The NODE column shows that, as expected, these pods are running only on nodes in nodepool3, which matches the Standard_DS5_v2 VMs.

Moving beyond the node selector with affinity

The node selector is sufficient in small clusters but is usually unsuitable for complex cases.

For example, you may have an app that needs to run in separate availability zones. Or you may want to keep the API and database separate, e.g., when you don’t have many replicas.

Using them, you can create “preferred” and “soft” rules for different conditions for Kubernetes to schedule the pod even if there are no perfectly matching nodes. They also let you match the labels of pods running on the same nodes and specify the location of new pods more precisely.

It’s essential to keep in mind that there are two types of affinity:

Node affinity refers to impacting how pods get matched to nodes.
Pod affinity specifies how pods can be scheduled based on the labels of pods already running on that node.

Node affinity: what is it, and how does it work?

Similar to node selector, node affinity also lets you use labels to specify to which nodes Kube-scheduler should schedule your pods.
Remember that if you specify nodeSelector and nodeAffinity, both must be met for the pod to be scheduled.
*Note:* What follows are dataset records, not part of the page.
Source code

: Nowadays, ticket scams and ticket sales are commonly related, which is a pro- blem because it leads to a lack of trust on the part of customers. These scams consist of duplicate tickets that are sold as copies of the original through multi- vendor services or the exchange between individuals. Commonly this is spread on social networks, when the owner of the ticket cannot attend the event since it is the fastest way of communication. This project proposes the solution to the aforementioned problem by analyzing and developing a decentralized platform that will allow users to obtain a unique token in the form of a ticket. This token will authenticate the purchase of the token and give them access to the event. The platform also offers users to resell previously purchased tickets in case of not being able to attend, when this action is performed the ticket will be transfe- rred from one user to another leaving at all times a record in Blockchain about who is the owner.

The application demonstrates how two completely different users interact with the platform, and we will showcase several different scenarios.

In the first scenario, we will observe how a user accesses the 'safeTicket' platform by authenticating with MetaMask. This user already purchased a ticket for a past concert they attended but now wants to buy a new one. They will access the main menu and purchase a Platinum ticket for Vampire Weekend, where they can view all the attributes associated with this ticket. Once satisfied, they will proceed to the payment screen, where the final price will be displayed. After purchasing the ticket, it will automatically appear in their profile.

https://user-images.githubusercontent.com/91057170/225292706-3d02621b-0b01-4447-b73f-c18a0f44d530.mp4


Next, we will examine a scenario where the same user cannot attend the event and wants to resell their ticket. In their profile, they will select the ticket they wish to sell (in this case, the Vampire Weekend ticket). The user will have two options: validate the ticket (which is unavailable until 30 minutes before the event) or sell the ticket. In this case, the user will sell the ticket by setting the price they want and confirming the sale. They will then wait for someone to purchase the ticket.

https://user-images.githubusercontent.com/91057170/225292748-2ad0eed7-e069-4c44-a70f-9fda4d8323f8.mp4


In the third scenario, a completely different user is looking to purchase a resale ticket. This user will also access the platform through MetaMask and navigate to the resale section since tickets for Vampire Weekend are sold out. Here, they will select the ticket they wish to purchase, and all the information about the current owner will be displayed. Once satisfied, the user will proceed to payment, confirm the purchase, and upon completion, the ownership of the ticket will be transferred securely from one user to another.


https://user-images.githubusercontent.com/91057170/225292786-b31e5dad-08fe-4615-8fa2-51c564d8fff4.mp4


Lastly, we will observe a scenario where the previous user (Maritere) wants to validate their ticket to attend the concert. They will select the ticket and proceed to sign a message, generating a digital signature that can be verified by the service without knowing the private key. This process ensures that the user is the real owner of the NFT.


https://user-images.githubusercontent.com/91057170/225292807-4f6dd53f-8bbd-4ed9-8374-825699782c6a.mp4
requiredDuringSchedulingIgnoredDuringExecution	preferredDuringSchedulingIgnoredDuringExecution
the scheduler will only schedule the pod if the node meets the rule	the scheduler will try to find a node matching the rule, but it will still schedule the pod even if it doesn’t find anything suitable

What is pod affinity?

Working along similar lines, this concept focuses on impacting the Kubernetes scheduler based on the labels on the pods already running on a given node.
You can also specify it within the affinity section using the podAffinity and podAntiAffinity fields in the pod spec.

Pod affinity	Pod anti-affinity
assumes that a given pod can run in a specific location if there is already a pod meeting particular conditions	offers the opposite functionality, preventing pods from running on the same node as pods matching particular criteria.

Node affinity in action: high availability and fault tolerance

By spreading pods across several different nodes, you can ensure that your application remains available even if one or more of those nodes fail.

With node affinity, you can instruct the Kubernetes scheduler to choose nodes in different availability zones, data centers, or regions. By doing so, your app can continue running even if your AZ or data center experiences an outage.

Here is an example deployment of an on-demand instance on Azure with affinity set for a single zone eastus2-1:

apiVersion: apps/v1
kind: Deployment
metadata:
  name: nginx-cross-single-az
  labels:
    app: nginx-cross-single-az
spec:
  replicas: 5
  selector:
    matchLabels:
      app: nginx-single-az
  template:
    metadata:
      labels:
        app: nginx-single-az
    spec:
      nodeSelector:
        topology.kubernetes.io/zone: "eastus2-1"
      containers:
      - name: nginx
        image: nginx:1.24.0
        ports:
        - containerPort: 80
        resources:
          requests:
            cpu: 2

\=> In this case, the node selector will pick nodes with the label “topology.kubernetes.io/zone” set to “eastus2-1“.

For comparison, here’s an example of node affinity set for multi-zone pod scheduling:

apiVersion: apps/v1
kind: Deployment
metadata:
  name: nginx-cross-az
  labels:
    app: nginx-cross-az
spec:
  replicas: 5
  selector:
    matchLabels:
      app: nginx-cross-az
  template:
    metadata:
      labels:
        app: nginx-cross-az
    spec:
      affinity:
        nodeAffinity:
          requiredDuringSchedulingIgnoredDuringExecution:
            nodeSelectorTerms:
            - matchExpressions:
              - key: "topology.kubernetes.io/zone"
                operator: In
                values:
                - eastus2-1
                - eastus2-2
                - eastus2-3
      containers:
      - name: nginx
        image: nginx:1.24.0
        ports:
        - containerPort: 80
        resources:
          requests:
            cpu: 2